I have only read passages of this book.  But the passages hooked me.  Unfortunately, the book wasn't mine.  I couldn't continue what I started.  I guess it was the structure of the book that was most intriguing... a series of letters written to "Friend."  Have there been other books published with this sort of structure?  And has anyone read this book?  

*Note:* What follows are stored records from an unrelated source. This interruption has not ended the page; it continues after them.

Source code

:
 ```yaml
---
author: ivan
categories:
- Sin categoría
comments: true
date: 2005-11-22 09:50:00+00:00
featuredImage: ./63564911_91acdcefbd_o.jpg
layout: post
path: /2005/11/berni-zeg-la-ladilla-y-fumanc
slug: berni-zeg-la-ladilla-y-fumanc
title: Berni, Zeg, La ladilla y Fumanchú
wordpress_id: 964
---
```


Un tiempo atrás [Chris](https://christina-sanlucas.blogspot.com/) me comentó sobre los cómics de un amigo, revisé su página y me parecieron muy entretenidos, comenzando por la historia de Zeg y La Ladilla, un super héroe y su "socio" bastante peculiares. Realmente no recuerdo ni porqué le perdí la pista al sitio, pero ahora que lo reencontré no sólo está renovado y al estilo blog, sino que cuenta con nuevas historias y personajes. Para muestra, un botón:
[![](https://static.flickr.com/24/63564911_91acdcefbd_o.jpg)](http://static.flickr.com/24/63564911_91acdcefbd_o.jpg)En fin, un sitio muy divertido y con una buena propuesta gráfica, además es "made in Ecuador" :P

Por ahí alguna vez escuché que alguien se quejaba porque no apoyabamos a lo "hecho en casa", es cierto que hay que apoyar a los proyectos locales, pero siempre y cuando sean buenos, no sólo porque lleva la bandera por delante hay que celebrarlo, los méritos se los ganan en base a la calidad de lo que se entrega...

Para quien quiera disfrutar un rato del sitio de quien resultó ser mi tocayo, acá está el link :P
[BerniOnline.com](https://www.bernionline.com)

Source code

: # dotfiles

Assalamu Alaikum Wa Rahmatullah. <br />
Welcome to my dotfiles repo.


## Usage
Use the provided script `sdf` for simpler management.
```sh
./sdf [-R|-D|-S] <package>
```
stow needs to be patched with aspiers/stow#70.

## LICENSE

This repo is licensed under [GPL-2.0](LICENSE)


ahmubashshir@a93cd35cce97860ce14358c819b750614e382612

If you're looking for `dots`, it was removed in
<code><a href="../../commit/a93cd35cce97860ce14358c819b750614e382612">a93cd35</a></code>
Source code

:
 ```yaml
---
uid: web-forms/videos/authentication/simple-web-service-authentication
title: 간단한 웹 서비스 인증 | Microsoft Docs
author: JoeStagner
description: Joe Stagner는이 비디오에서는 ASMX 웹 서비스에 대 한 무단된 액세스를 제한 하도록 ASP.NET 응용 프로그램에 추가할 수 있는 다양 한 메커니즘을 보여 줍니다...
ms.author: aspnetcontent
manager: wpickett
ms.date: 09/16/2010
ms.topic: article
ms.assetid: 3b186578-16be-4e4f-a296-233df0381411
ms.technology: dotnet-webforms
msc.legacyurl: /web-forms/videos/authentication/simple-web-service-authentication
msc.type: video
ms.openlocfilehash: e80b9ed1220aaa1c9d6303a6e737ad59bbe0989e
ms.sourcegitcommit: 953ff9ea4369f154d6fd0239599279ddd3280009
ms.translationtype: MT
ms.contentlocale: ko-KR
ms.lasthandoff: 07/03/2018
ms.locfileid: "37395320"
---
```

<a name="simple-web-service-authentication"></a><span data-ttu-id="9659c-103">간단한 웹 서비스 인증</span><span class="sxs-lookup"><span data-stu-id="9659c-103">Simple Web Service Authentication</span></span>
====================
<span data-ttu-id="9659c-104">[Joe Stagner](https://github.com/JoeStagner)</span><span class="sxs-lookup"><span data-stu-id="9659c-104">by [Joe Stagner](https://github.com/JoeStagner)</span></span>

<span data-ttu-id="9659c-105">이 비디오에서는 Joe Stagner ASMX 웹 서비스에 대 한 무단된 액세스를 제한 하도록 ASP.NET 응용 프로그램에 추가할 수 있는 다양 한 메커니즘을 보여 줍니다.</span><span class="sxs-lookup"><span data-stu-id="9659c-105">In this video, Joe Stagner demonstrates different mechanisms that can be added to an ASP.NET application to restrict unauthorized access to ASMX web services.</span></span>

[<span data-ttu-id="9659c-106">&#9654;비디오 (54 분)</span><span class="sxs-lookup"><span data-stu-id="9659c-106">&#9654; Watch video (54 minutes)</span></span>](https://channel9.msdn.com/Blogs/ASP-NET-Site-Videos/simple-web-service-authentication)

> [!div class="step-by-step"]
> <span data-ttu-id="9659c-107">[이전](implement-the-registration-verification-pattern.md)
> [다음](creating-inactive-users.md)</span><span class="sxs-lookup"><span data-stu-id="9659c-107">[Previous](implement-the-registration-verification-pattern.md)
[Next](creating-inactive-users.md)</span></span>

The title was just stuck in my head tonight and I wondered if others lauded or lambasted it!


----------



## Lucky19 (Feb 11, 2004)

Perks Being Wallflower Audio Book
The Perks of Being a Wallflower audio book. Download ... Click Here The Perks
of Being a Wallflower is now available as an audio book. The ... 
www.audio-book.ws/books/perks-being-wallflower.php - 21k - Cached - Similar pages

..thought u might be interested ?..


----------



## WendyMarie (Feb 11, 2004)

I read that book, and I really enjoyed it you, you should definately take time to read the whole thing, I think you would enjoy it.


----------



## overheadalbatross (Apr 21, 2004)

If you like "Perks," you should try "Go Ask Alice." It's the diary of an anonymous girl whose life begins going downhill, she turns to drugs, runs from home, etc. One of my favorite books of all time.


----------